Your task :: Find each line below that includes "nodemon", then copy it.

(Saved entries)
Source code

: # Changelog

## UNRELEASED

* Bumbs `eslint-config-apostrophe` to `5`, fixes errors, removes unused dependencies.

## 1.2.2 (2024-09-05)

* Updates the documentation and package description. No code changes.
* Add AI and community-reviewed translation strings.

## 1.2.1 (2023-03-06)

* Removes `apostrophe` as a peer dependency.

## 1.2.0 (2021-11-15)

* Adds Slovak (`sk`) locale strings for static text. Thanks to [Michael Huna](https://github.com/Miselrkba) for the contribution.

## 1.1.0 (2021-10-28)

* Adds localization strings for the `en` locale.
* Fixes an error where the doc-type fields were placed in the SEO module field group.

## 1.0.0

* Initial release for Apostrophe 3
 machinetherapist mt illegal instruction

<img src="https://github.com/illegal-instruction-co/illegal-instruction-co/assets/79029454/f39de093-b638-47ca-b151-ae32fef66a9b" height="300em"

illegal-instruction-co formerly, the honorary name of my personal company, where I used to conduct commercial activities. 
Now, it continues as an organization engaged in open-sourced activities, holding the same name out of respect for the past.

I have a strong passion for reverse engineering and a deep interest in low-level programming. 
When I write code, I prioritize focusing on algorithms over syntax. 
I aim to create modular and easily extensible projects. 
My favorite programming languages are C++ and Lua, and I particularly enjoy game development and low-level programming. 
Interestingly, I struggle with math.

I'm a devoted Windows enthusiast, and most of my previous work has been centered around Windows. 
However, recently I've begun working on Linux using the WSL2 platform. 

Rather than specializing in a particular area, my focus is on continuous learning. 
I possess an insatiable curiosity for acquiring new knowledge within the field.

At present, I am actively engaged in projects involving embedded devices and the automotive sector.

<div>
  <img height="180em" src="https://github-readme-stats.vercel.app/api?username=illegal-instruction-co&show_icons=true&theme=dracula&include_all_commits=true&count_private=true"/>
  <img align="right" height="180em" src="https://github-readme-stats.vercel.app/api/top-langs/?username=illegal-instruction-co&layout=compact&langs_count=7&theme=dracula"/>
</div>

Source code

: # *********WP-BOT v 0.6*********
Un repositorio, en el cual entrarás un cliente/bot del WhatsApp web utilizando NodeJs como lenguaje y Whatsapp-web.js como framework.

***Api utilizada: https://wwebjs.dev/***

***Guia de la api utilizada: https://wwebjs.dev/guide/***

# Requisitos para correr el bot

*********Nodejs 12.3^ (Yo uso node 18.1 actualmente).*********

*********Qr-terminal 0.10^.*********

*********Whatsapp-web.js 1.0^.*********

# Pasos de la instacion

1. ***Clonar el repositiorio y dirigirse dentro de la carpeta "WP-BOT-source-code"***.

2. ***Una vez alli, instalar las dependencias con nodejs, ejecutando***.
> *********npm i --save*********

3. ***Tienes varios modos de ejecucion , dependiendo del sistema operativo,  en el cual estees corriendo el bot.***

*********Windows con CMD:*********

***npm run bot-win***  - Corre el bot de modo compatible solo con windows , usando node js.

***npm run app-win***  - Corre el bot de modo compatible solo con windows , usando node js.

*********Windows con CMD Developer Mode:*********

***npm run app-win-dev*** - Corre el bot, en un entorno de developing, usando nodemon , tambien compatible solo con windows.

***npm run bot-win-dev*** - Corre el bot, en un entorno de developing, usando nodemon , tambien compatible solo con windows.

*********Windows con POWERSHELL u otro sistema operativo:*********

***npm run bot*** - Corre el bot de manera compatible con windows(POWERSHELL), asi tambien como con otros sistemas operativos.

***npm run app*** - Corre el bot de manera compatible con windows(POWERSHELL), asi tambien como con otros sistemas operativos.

Response area ::
***npm run app-win-dev*** - Corre el bot, en un entorno de developing, usando nodemon , tambien compatible solo con windows.
***npm run bot-win-dev*** - Corre el bot, en un entorno de developing, usando nodemon , tambien compatible solo con windows.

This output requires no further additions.